Dr. Karen Umemoto is the new director of the UCLA Asian American Studies Center and as the inaugural holder of the Helen and Morgan Chu Endowed Director’s Chair. Her faculty appointments are in the Departments of Urban Planning and Asian American Studies.
Her many influential works in the fields of race relations and restorative justice include the books — co-author of Jacked Up and Unjust: Pacific Islander Teens Confront Violent Legacies (University of California Press, 2016), the author of Truce: Lessons from an L.A. Gang War (Cornell University Press, 2006), and numerous journal articles and book chapters. She is also the recipient of research and service honors such as the W.E.B. DuBois Award of the Western Society of Criminology. Her research centers on issues of democracy and social justice in multicultural societies with a focus on U.S. cities. Professor Umemoto’s research and practice take a broad view of planning in the context of social inclusion, participatory democracy, and political transformation.
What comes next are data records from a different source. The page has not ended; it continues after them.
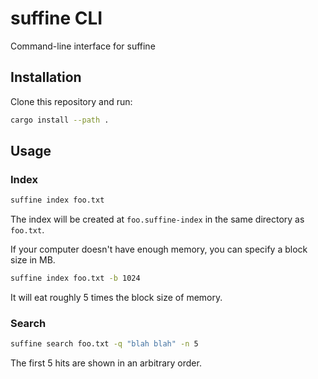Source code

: # suffine CLI

Command-line interface for suffine

## Installation

Clone this repository and run:

```sh
cargo install --path .
```

## Usage

### Index

```sh
suffine index foo.txt
```

The index will be created at `foo.suffine-index` in the same directory as `foo.txt`.

If your computer doesn't have enough memory, you can specify a block size in MB.

```sh
suffine index foo.txt -b 1024
```

It will eat roughly 5 times the block size of memory.

### Search

```sh
suffine search foo.txt -q "blah blah" -n 5
```

The first 5 hits are shown in an arbitrary order.
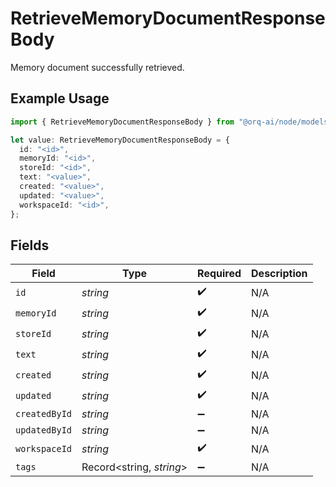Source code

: # RetrieveMemoryDocumentResponseBody

Memory document successfully retrieved.

## Example Usage

```typescript
import { RetrieveMemoryDocumentResponseBody } from "@orq-ai/node/models/operations";

let value: RetrieveMemoryDocumentResponseBody = {
  id: "<id>",
  memoryId: "<id>",
  storeId: "<id>",
  text: "<value>",
  created: "<value>",
  updated: "<value>",
  workspaceId: "<id>",
};
```

## Fields

| Field                    | Type                     | Required                 | Description              |
| ------------------------ | ------------------------ | ------------------------ | ------------------------ |
| `id`                     | *string*                 | :heavy_check_mark:       | N/A                      |
| `memoryId`               | *string*                 | :heavy_check_mark:       | N/A                      |
| `storeId`                | *string*                 | :heavy_check_mark:       | N/A                      |
| `text`                   | *string*                 | :heavy_check_mark:       | N/A                      |
| `created`                | *string*                 | :heavy_check_mark:       | N/A                      |
| `updated`                | *string*                 | :heavy_check_mark:       | N/A                      |
| `createdById`            | *string*                 | :heavy_minus_sign:       | N/A                      |
| `updatedById`            | *string*                 | :heavy_minus_sign:       | N/A                      |
| `workspaceId`            | *string*                 | :heavy_check_mark:       | N/A                      |
| `tags`                   | Record<string, *string*> | :heavy_minus_sign:       | N/A                      |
While at the University of Hawaii, Professor Umemoto also served as the Director of Training for the Asian Pacific Islander Youth Violence Prevention Center (2000-2010) in the School of Medicine, working to reduce youth violence in Hawaii. She has also worked on a variety of community development projects and assisted nonprofit organizations and government agencies with strategic planning.
Professor Umemoto received her Ph.D. in Urban Studies from Massachusetts Institute of Technology and holds a M.A. in Asian American Studies from UCLA and a B.A. in Interdisciplinary Social Science from San Francisco State University. She had served on the faculty of the University of Hawai’i at Manoa since 1996.